### Saved entries
○ ○ ○

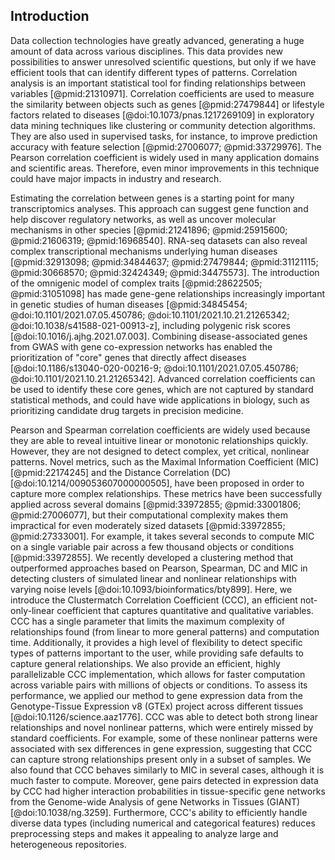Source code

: ## Introduction

Data collection technologies have greatly advanced, generating a huge amount of data across various disciplines.
This data provides new possibilities to answer unresolved scientific questions, but only if we have efficient tools that can identify different types of patterns.
Correlation analysis is an important statistical tool for finding relationships between variables [@pmid:21310971].
Correlation coefficients are used to measure the similarity between objects such as genes [@pmid:27479844] or lifestyle factors related to diseases [@doi:10.1073/pnas.1217269109] in exploratory data mining techniques like clustering or community detection algorithms.
They are also used in supervised tasks, for instance, to improve prediction accuracy with feature selection [@pmid:27006077; @pmid:33729976].
The Pearson correlation coefficient is widely used in many application domains and scientific areas.
Therefore, even minor improvements in this technique could have major impacts in industry and research.


Estimating the correlation between genes is a starting point for many transcriptomics analyses.
This approach can suggest gene function and help discover regulatory networks, as well as uncover molecular mechanisms in other species [@pmid:21241896; @pmid:25915600; @pmid:21606319; @pmid:16968540].
RNA-seq datasets can also reveal complex transcriptional mechanisms underlying human diseases [@pmid:32913098; @pmid:34844637; @pmid:27479844; @pmid:31121115; @pmid:30668570; @pmid:32424349; @pmid:34475573].
The introduction of the omnigenic model of complex traits [@pmid:28622505; @pmid:31051098] has made gene-gene relationships increasingly important in genetic studies of human diseases [@pmid:34845454; @doi:10.1101/2021.07.05.450786; @doi:10.1101/2021.10.21.21265342; @doi:10.1038/s41588-021-00913-z], including polygenic risk scores [@doi:10.1016/j.ajhg.2021.07.003].
Combining disease-associated genes from GWAS with gene co-expression networks has enabled the prioritization of "core" genes that directly affect diseases [@doi:10.1186/s13040-020-00216-9; @doi:10.1101/2021.07.05.450786; @doi:10.1101/2021.10.21.21265342].
Advanced correlation coefficients can be used to identify these core genes, which are not captured by standard statistical methods, and could have wide applications in biology, such as prioritizing candidate drug targets in precision medicine.


Pearson and Spearman correlation coefficients are widely used because they are able to reveal intuitive linear or monotonic relationships quickly.
However, they are not designed to detect complex, yet critical, nonlinear patterns.
Novel metrics, such as the Maximal Information Coefficient (MIC) [@pmid:22174245] and the Distance Correlation (DC) [@doi:10.1214/009053607000000505], have been proposed in order to capture more complex relationships.
These metrics have been successfully applied across several domains [@pmid:33972855; @pmid:33001806; @pmid:27006077], but their computational complexity makes them impractical for even moderately sized datasets [@pmid:33972855; @pmid:27333001].
For example, it takes several seconds to compute MIC on a single variable pair across a few thousand objects or conditions [@pmid:33972855].
We recently developed a clustering method that outperformed approaches based on Pearson, Spearman, DC and MIC in detecting clusters of simulated linear and nonlinear relationships with varying noise levels [@doi:10.1093/bioinformatics/bty899].
Here, we introduce the Clustermatch Correlation Coefficient (CCC), an efficient not-only-linear coefficient that captures quantitative and qualitative variables.
CCC has a single parameter that limits the maximum complexity of relationships found (from linear to more general patterns) and computation time.
Additionally, it provides a high level of flexibility to detect specific types of patterns important to the user, while providing safe defaults to capture general relationships.
We also provide an efficient, highly parallelizable CCC implementation, which allows for faster computation across variable pairs with millions of objects or conditions.
To assess its performance, we applied our method to gene expression data from the Genotype-Tissue Expression v8 (GTEx) project across different tissues [@doi:10.1126/science.aaz1776].
CCC was able to detect both strong linear relationships and novel nonlinear patterns, which were entirely missed by standard coefficients.
For example, some of these nonlinear patterns were associated with sex differences in gene expression, suggesting that CCC can capture strong relationships present only in a subset of samples.
We also found that CCC behaves similarly to MIC in several cases, although it is much faster to compute.
Moreover, gene pairs detected in expression data by CCC had higher interaction probabilities in tissue-specific gene networks from the Genome-wide Analysis of gene Networks in Tissues (GIANT) [@doi:10.1038/ng.3259].
Furthermore, CCC's ability to efficiently handle diverse data types (including numerical and categorical features) reduces preprocessing steps and makes it appealing to analyze large and heterogeneous repositories.
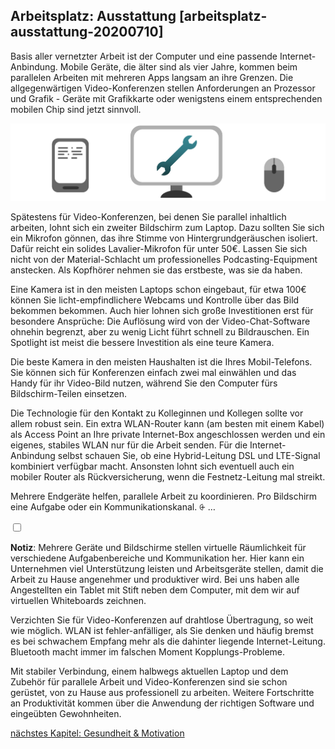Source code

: ## Arbeitsplatz: Ausstattung [arbeitsplatz-ausstattung-20200710]

Basis aller vernetzter Arbeit ist der Computer und eine passende Internet-Anbindung. Mobile Geräte, die älter sind als vier Jahre, kommen beim parallelen Arbeiten mit mehreren Apps langsam an ihre Grenzen. Die allgegenwärtigen Video-Konferenzen stellen Anforderungen an Prozessor und Grafik - Geräte mit Grafikkarte oder wenigstens einem entsprechenden mobilen Chip sind jetzt sinnvoll.

![](Folie22.png)

Spätestens für Video-Konferenzen, bei denen Sie parallel inhaltlich arbeiten, lohnt sich ein zweiter Bildschirm zum Laptop. Dazu sollten Sie sich ein Mikrofon gönnen, das ihre Stimme von Hintergrundgeräuschen isoliert. Dafür reicht ein solides Lavalier-Mikrofon für unter 50€. Lassen Sie sich nicht von der Material-Schlacht um professionelles Podcasting-Equipment anstecken. Als Kopfhörer nehmen sie das erstbeste, was sie da haben.

Eine Kamera ist in den meisten Laptops schon eingebaut, für etwa 100€ können Sie licht-empfindlichere Webcams und Kontrolle über das Bild bekommen bekommen. Auch hier lohnen sich große Investitionen erst für besondere Ansprüche: Die Auflösung wird von der Video-Chat-Software ohnehin begrenzt, aber zu wenig Licht führt schnell zu Bildrauschen. Ein Spotlight ist meist die bessere Investition als eine teure Kamera.

Die beste Kamera in den meisten Haushalten ist die Ihres Mobil-Telefons. Sie können sich für Konferenzen einfach zwei mal einwählen und das Handy für ihr Video-Bild nutzen, während Sie den Computer fürs Bildschirm-Teilen einsetzen.

Die Technologie für den Kontakt zu Kolleginnen und Kollegen sollte vor allem robust sein. Ein extra WLAN-Router kann (am besten mit einem Kabel) als Access Point an Ihre private Internet-Box angeschlossen werden und ein eigenes, stabiles WLAN nur für die Arbeit senden. Für die Internet-Anbindung selbst schauen Sie, ob eine Hybrid-Leitung DSL und LTE-Signal kombiniert verfügbar macht. Ansonsten lohnt sich eventuell auch ein mobiler Router als Rückversicherung, wenn die Festnetz-Leitung mal streikt.

Mehrere Endgeräte helfen, parallele Arbeit zu koordinieren. Pro Bildschirm eine Aufgabe oder ein Kommunikationskanal. <label for="aside--die-technologie-fuer" class="aside-toggle" role="button" aria-pressed="false" aria-label="Randbemerkung anzeigen" onkeypress="toggleButtonKeyPress()" onclick="toggleButtonClick()" tabindex="0">⨭ …</label>

<input id="aside--die-technologie-fuer" type="checkbox" class="aside-toggle"/>

**Notiz**: Mehrere Geräte und Bildschirme stellen virtuelle Räumlichkeit für verschiedene Aufgabenbereiche und Kommunikation her. Hier kann ein Unternehmen viel Unterstützung leisten und Arbeitsgeräte stellen, damit die Arbeit zu Hause angenehmer und produktiver wird. Bei uns haben alle Angestellten ein Tablet mit Stift neben dem Computer, mit dem wir auf virtuellen Whiteboards zeichnen.

Verzichten Sie für Video-Konferenzen auf drahtlose Übertragung, so weit wie möglich. WLAN ist fehler-anfälliger, als Sie denken und häufig bremst es bei schwachem Empfang mehr als die dahinter liegende Internet-Leitung. Bluetooth macht immer im falschen Moment Kopplungs-Probleme.

Mit stabiler Verbindung, einem halbwegs aktuellen Laptop und dem Zubehör für parallele Arbeit und Video-Konferenzen sind sie schon gerüstet, von zu Hause aus professionell zu arbeiten. Weitere Fortschritte an Produktivität kommen über die Anwendung der richtigen Software und eingeübten Gewohnheiten.

[nächstes Kapitel: Gesundheit &&nbsp;Motivation](#motivation-20200710)
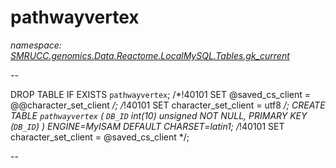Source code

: ﻿# pathwayvertex
_namespace: [SMRUCC.genomics.Data.Reactome.LocalMySQL.Tables.gk_current](./index.md)_

--
 
 DROP TABLE IF EXISTS `pathwayvertex`;
 /*!40101 SET @saved_cs_client = @@character_set_client */;
 /*!40101 SET character_set_client = utf8 */;
 CREATE TABLE `pathwayvertex` (
 `DB_ID` int(10) unsigned NOT NULL,
 PRIMARY KEY (`DB_ID`)
 ) ENGINE=MyISAM DEFAULT CHARSET=latin1;
 /*!40101 SET character_set_client = @saved_cs_client */;
 
 --




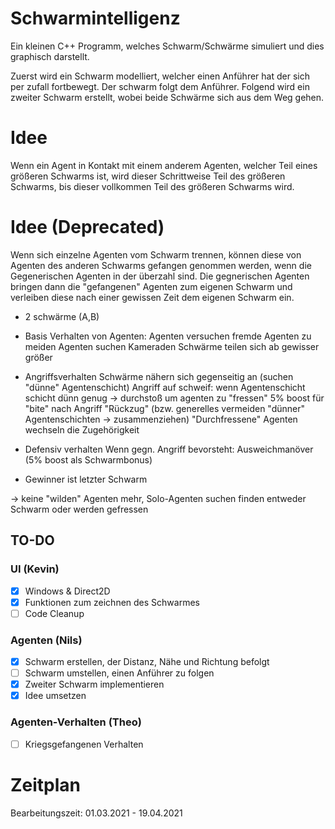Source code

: # Schwarmintelligenz
Ein kleinen C++ Programm, welches Schwarm/Schwärme simuliert und dies graphisch darstellt.

Zuerst wird ein Schwarm modelliert, welcher einen Anführer hat der sich per zufall fortbewegt. Der schwarm folgt dem Anführer.
Folgend wird ein zweiter Schwarm erstellt, wobei beide Schwärme sich aus dem Weg gehen.

# Idee 
Wenn ein Agent in Kontakt mit einem anderem Agenten, welcher Teil eines größeren Schwarms ist, wird dieser Schrittweise Teil des größeren Schwarms, bis dieser vollkommen Teil des größeren Schwarms wird. 

# Idee (Deprecated)
Wenn sich einzelne Agenten vom Schwarm trennen, können diese von Agenten des anderen Schwarms gefangen genommen werden, wenn die Gegenerischen Agenten in der überzahl sind. Die gegnerischen Agenten bringen dann die "gefangenen" Agenten zum eigenen Schwarm und verleiben diese nach einer gewissen Zeit dem eigenen Schwarm ein.

- 2 schwärme (A,B)
- Basis Verhalten von Agenten:
	Agenten versuchen fremde Agenten zu meiden
	Agenten suchen Kameraden
	Schwärme teilen sich ab gewisser größer


- Angriffsverhalten
	Schwärme nähern sich gegenseitig an (suchen "dünne" Agentenschicht)
	Angriff auf schweif: wenn Agentenschicht schicht dünn genug -> durchstoß um agenten zu "fressen"
	5% boost für "bite"
	nach Angriff "Rückzug" (bzw. generelles vermeiden "dünner" Agentenschichten -> zusammenziehen)
	"Durchfressene" Agenten wechseln die Zugehörigkeit
	
- Defensiv verhalten
	Wenn gegn. Angriff bevorsteht: Ausweichmanöver (5% boost als Schwarmbonus)
	

- Gewinner ist letzter Schwarm
 
-> keine "wilden" Agenten mehr, Solo-Agenten suchen finden entweder Schwarm oder werden gefressen

## TO-DO
### UI (Kevin)
- [x] Windows & Direct2D
- [x] Funktionen zum zeichnen des Schwarmes
- [ ] Code Cleanup

### Agenten (Nils)
- [x] Schwarm erstellen, der Distanz, Nähe und Richtung befolgt
- [ ] Schwarm umstellen, einen Anführer zu folgen
- [x] Zweiter Schwarm implementieren
- [x] Idee umsetzen

### Agenten-Verhalten (Theo)
- [ ] Kriegsgefangenen Verhalten

# Zeitplan
Bearbeitungszeit: 01.03.2021 - 19.04.2021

○ ○ ○

### Requirement
Filter the entries above down to the lines that hold the word "general", and copy those lines.

### Solution to the problem
CCC has a single parameter that limits the maximum complexity of relationships found (from linear to more general patterns) and computation time.
Additionally, it provides a high level of flexibility to detect specific types of patterns important to the user, while providing safe defaults to capture general relationships.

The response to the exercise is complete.